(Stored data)
○ ○ ○ ○ ○ ○ ○

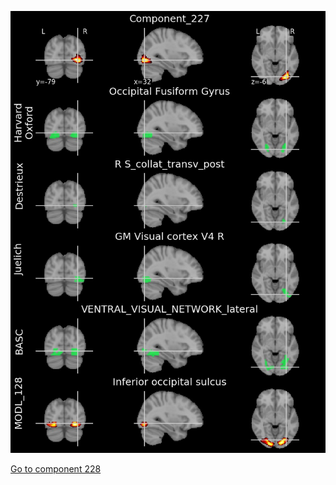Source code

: 


![227](preliminary/227.jpg "Component 227")

[Go to component 228](https://parietal-inria.github.io/MODL_atlas/512/228 "Component 228")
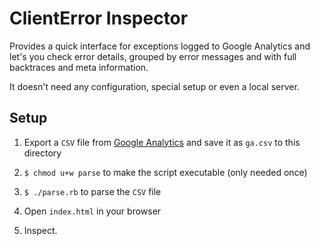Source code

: ClientError Inspector
=====================

Provides a quick interface for exceptions logged to Google Analytics
and let's you check error details, grouped by error messages and with
full backtraces and meta information.

It doesn't need any configuration, special setup or even a local server.

Setup
-----

1. Export a `CSV` file from [Google Analytics](https://www.google.com/analytics/web/?hl=en&pli=1#report/content-event-events/a103886w6911991p7169352/%3F_.sampleSize%3D500000%26_.date00%3D20121023%26_.date01%3D20121030%26_r.drilldown%3Danalytics.eventCategory%3AClientError%2Canalytics.eventAction%3ATimesheet%26explorer-table.plotKeys%3D%5B%5D/) and save it as `ga.csv` to this directory

2. `$ chmod u+w parse` to make the script executable (only needed once)

3. `$ ./parse.rb` to parse the `CSV` file

4. Open `index.html` in your browser

5. Inspect.
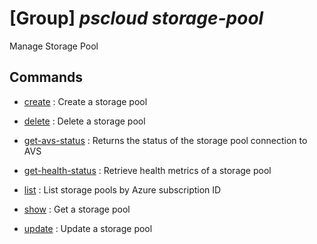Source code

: # [Group] _pscloud storage-pool_

Manage Storage Pool

## Commands

- [create](/Commands/pscloud/storage-pool/_create.md)
: Create a storage pool

- [delete](/Commands/pscloud/storage-pool/_delete.md)
: Delete a storage pool

- [get-avs-status](/Commands/pscloud/storage-pool/_get-avs-status.md)
: Returns the status of the storage pool connection to AVS

- [get-health-status](/Commands/pscloud/storage-pool/_get-health-status.md)
: Retrieve health metrics of a storage pool

- [list](/Commands/pscloud/storage-pool/_list.md)
: List storage pools by Azure subscription ID

- [show](/Commands/pscloud/storage-pool/_show.md)
: Get a storage pool

- [update](/Commands/pscloud/storage-pool/_update.md)
: Update a storage pool
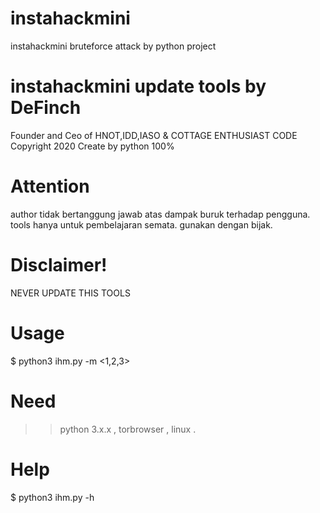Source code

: # instahackmini
instahackmini bruteforce attack by python project

# instahackmini update tools by DeFinch
Founder and Ceo of HNOT,IDD,IASO & COTTAGE ENTHUSIAST CODE
Copyright 2020
Create by python 100%

# Attention
author tidak bertanggung jawab atas dampak buruk terhadap pengguna.
tools hanya untuk pembelajaran semata.
gunakan dengan bijak.

# Disclaimer!
NEVER UPDATE THIS TOOLS

# Usage
$ python3 ihm.py <username> <wordlist> -m <1,2,3>

# Need
>> python 3.x.x ,
>> torbrowser ,
>> linux .

# Help
$ python3 ihm.py -h 

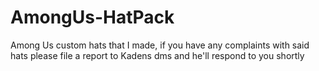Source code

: # AmongUs-HatPack
Among Us custom hats that I made, if you have any complaints with said hats please file a report to Kadens dms and he'll respond to you shortly
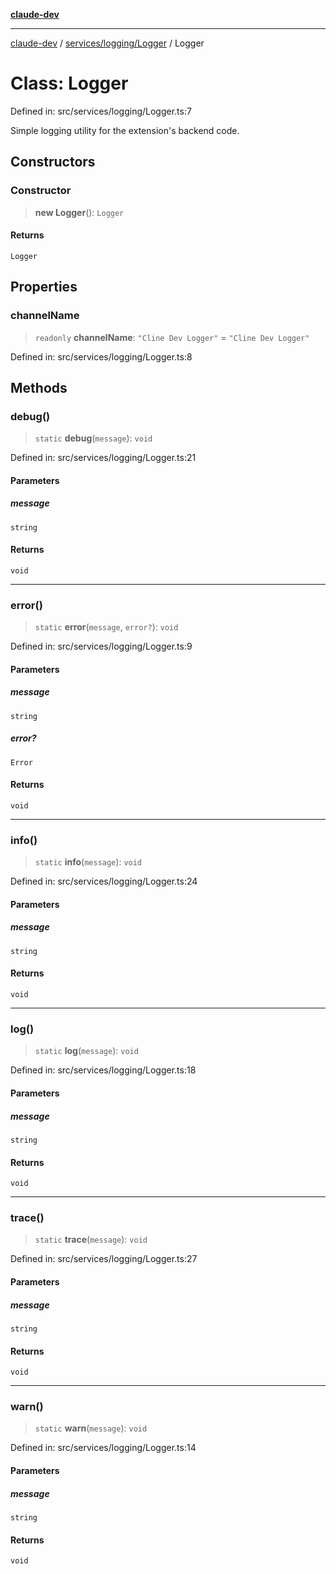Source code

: [**claude-dev**](../../../../README.md)

***

[claude-dev](../../../../README.md) / [services/logging/Logger](../README.md) / Logger

# Class: Logger

Defined in: src/services/logging/Logger.ts:7

Simple logging utility for the extension's backend code.

## Constructors

### Constructor

> **new Logger**(): `Logger`

#### Returns

`Logger`

## Properties

### channelName

> `readonly` **channelName**: `"Cline Dev Logger"` = `"Cline Dev Logger"`

Defined in: src/services/logging/Logger.ts:8

## Methods

### debug()

> `static` **debug**(`message`): `void`

Defined in: src/services/logging/Logger.ts:21

#### Parameters

##### message

`string`

#### Returns

`void`

***

### error()

> `static` **error**(`message`, `error?`): `void`

Defined in: src/services/logging/Logger.ts:9

#### Parameters

##### message

`string`

##### error?

`Error`

#### Returns

`void`

***

### info()

> `static` **info**(`message`): `void`

Defined in: src/services/logging/Logger.ts:24

#### Parameters

##### message

`string`

#### Returns

`void`

***

### log()

> `static` **log**(`message`): `void`

Defined in: src/services/logging/Logger.ts:18

#### Parameters

##### message

`string`

#### Returns

`void`

***

### trace()

> `static` **trace**(`message`): `void`

Defined in: src/services/logging/Logger.ts:27

#### Parameters

##### message

`string`

#### Returns

`void`

***

### warn()

> `static` **warn**(`message`): `void`

Defined in: src/services/logging/Logger.ts:14

#### Parameters

##### message

`string`

#### Returns

`void`
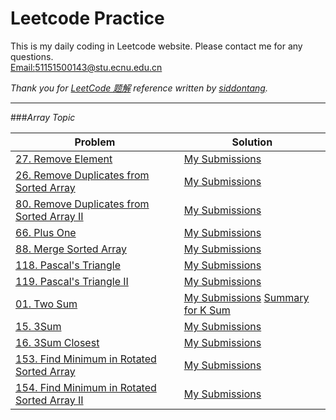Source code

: # Leetcode Practice

This is my daily coding in Leetcode website. Please contact me for any questions.  
[Email:51151500143@stu.ecnu.edu.cn](51151500143@stu.ecnu.edu.cn)

_Thank you for [LeetCode 题解](https://www.gitbook.com/book/siddontang/leetcode-solution/details) reference written by [siddontang](https://www.gitbook.com/@siddontang)._

---

###_Array Topic_


Problem | Solution
---|---
[27. Remove Element](https://leetcode.com/problems/remove-element/)| [My Submissions](https://github.com/yeran20080825/Leetcode/blob/master/removeElement.cpp)
[26. Remove Duplicates from Sorted Array](https://leetcode.com/problems/remove-duplicates-from-sorted-array/) |  [My Submissions](https://github.com/yeran20080825/Leetcode/blob/master/removeElement.cpp)
[80. Remove Duplicates from Sorted Array II](https://leetcode.com/problems/remove-duplicates-from-sorted-array-ii/)| [My Submissions](https://github.com/yeran20080825/Leetcode/blob/master/removeElementTwo.cpp)
[66. Plus One](https://leetcode.com/problems/plus-one/)|[My Submissions](https://github.com/yeran20080825/Leetcode/blob/master/plusOne.cpp)
[88. Merge Sorted Array ](https://leetcode.com/problems/merge-sorted-array/)|[My Submissions](https://github.com/yeran20080825/Leetcode/blob/master/mergeSortedArray.cpp)
[118. Pascal's Triangle](https://leetcode.com/problems/pascals-triangle/)|[My Submissions](https://github.com/yeran20080825/Leetcode/blob/master/triangle.cpp)
[119. Pascal's Triangle II](https://leetcode.com/problems/pascals-triangle-ii/)|[My Submissions](https://github.com/yeran20080825/Leetcode/blob/master/triangleTwo.cpp)
[01. Two Sum ](https://leetcode.com/problems/two-sum/)|[My Submissions](https://github.com/yeran20080825/Leetcode/blob/master/twoSum.cpp) [Summary for K Sum](http://www.sigmainfy.com/blog/summary-of-ksum-problems.html)
[15. 3Sum](https://leetcode.com/problems/3sum/)|[My Submissions](https://github.com/yeran20080825/Leetcode/blob/master/threeSum.cpp)
[16. 3Sum Closest](https://leetcode.com/problems/3sum-closest/)|[My Submissions](https://github.com/yeran20080825/Leetcode/blob/master/threeSumClosest.cpp)
[153. Find Minimum in Rotated Sorted Array](https://leetcode.com/problems/find-minimum-in-rotated-sorted-array/)|[My Submissions](https://github.com/yeran20080825/Leetcode/blob/master/findMin.cpp)
[154. Find Minimum in Rotated Sorted Array II](https://leetcode.com/problems/find-minimum-in-rotated-sorted-array-ii/)|[My Submissions](https://github.com/yeran20080825/Leetcode/blob/master/findMinII.cpp)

○ ○ ○ ○ ○ ○ ○

Collect the lines of the records that include the string "Duplicates".

EXERCISE RESPONSE
[26. Remove Duplicates from Sorted Array](https://leetcode.com/problems/remove-duplicates-from-sorted-array/) |  [My Submissions](https://github.com/yeran20080825/Leetcode/blob/master/removeElement.cpp)
[80. Remove Duplicates from Sorted Array II](https://leetcode.com/problems/remove-duplicates-from-sorted-array-ii/)| [My Submissions](https://github.com/yeran20080825/Leetcode/blob/master/removeElementTwo.cpp)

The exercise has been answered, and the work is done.